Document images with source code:
BEGIN

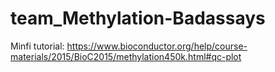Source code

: # team_Methylation-Badassays

Minfi tutorial:
https://www.bioconductor.org/help/course-materials/2015/BioC2015/methylation450k.html#qc-plot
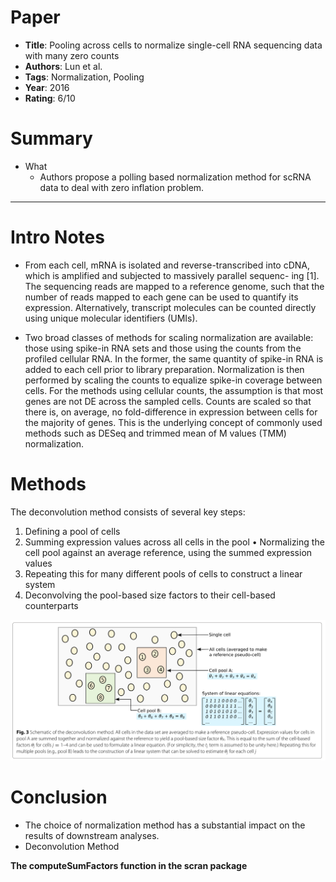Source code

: # Paper

* **Title**: Pooling across cells to normalize single-cell RNA sequencing data with many zero counts
* **Authors**: Lun et al.
* **Tags**: Normalization, Pooling
* **Year**: 2016
* **Rating**: 6/10


# Summary

* What
  * Authors propose a polling based normalization method for scRNA data to deal with zero inflation problem. 


-------------------------

# Intro Notes

* From each cell, mRNA is isolated and reverse-transcribed into cDNA, which is amplified and subjected to massively parallel sequenc- ing [1]. The sequencing reads are mapped to a reference genome, such that the number of reads mapped to each gene can be used to quantify its expression. Alternatively, transcript molecules can be counted directly using unique molecular identifiers (UMIs). 

* Two broad classes of methods for scaling normalization are available: those using spike-in RNA sets and those using the counts from the profiled cellular RNA. In the former, the same quantity of spike-in RNA is added to each cell prior to library preparation. Normalization is then performed by scaling the counts to equalize spike-in coverage between cells. For the methods using cellular counts, the assumption is that most genes are not DE across the sampled cells. Counts are scaled so that there is, on average, no fold-difference in expression between cells for the majority of genes. This is the underlying concept of commonly used methods such as DESeq and trimmed mean of M values (TMM) normalization.

# Methods
The deconvolution method consists of several key steps:
1. Defining a pool of cells
2. Summing expression values across all cells in the pool • Normalizing the cell pool against an average reference, using the summed expression values
3. Repeating this for many different pools of cells to construct a linear system
4. Deconvolving the pool-based size factors to their cell-based counterparts

![Examples](images/deconv_norm.png)


# Conclusion
* The choice of normalization method has a substantial impact on the results of downstream analyses.
* Deconvolution Method

**The computeSumFactors function in the scran package**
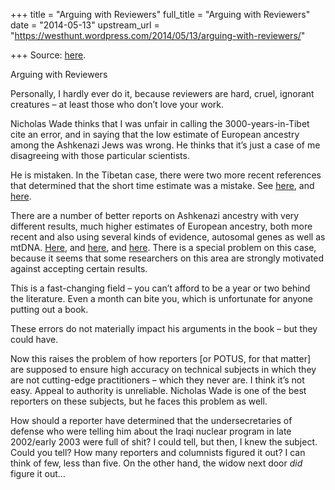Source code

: +++
title = "Arguing with Reviewers"
full_title = "Arguing with Reviewers"
date = "2014-05-13"
upstream_url = "https://westhunt.wordpress.com/2014/05/13/arguing-with-reviewers/"

+++
Source: [here](https://westhunt.wordpress.com/2014/05/13/arguing-with-reviewers/).

Arguing with Reviewers

Personally, I hardly ever do it, because reviewers are hard, cruel,
ignorant creatures – at least those who don’t love your work.

Nicholas Wade thinks that I was unfair in calling the
3000-years-in-Tibet cite an error, and in saying that the low estimate
of European ancestry among the Ashkenazi Jews was wrong. He thinks that
it’s just a case of me disagreeing with those particular scientists.

He is mistaken. In the Tibetan case, there were two more recent
references that determined that the short time estimate was a mistake.
See [here](http://mbe.oxfordjournals.org/content/30/8/1889.short), and
[here](http://mbe.oxfordjournals.org/content/30/8/1761.short).

There are a number of better reports on Ashkenazi ancestry with very
different results, much higher estimates of European ancestry, both
more recent and also using several kinds of evidence, autosomal genes as
well as mtDNA.
[Here](http://www.nature.com/ncomms/2013/131008/ncomms3543/full/ncomms3543.html?WT.ec_id=NCOMMS-20131009),
and [here](http://www.biomedcentral.com/1471-2156/10/80), and
[here](http://www.ncbi.nlm.nih.gov/pmc/articles/PMC3032072/). There is a
special problem on this case, because it seems that some researchers on
this area are strongly motivated against accepting certain results.

This is a fast-changing field – you can’t afford to be a year or two
behind the literature. Even a month can bite you, which is unfortunate
for anyone putting out a book.

These errors do not materially impact his arguments in the book – but
they could have.

Now this raises the problem of how reporters \[or POTUS, for that
matter\] are supposed to ensure high accuracy on technical subjects in
which they are not cutting-edge practitioners – which they never are. 
I think it’s not easy. Appeal to authority is unreliable. Nicholas Wade
is one of the best reporters on these subjects, but he faces this
problem as well.

How should a reporter have determined that the undersecretaries of
defense who were telling him about the Iraqi nuclear program in late
2002/early 2003 were full of shit? I could tell, but then, I knew the
subject. Could you tell? How many reporters and columnists figured it
out? I can think of few, less than five. On the other hand, the widow
next door *did* figure it out…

END

→ **TASK DESCRIPTION**
Only the lines from the one containing "How should a" through the last line of the records belong in the answer, each written out exactly.

→ **RESPONSE AREA**
How should a reporter have determined that the undersecretaries of
defense who were telling him about the Iraqi nuclear program in late
2002/early 2003 were full of shit? I could tell, but then, I knew the
subject. Could you tell? How many reporters and columnists figured it
out? I can think of few, less than five. On the other hand, the widow
next door *did* figure it out…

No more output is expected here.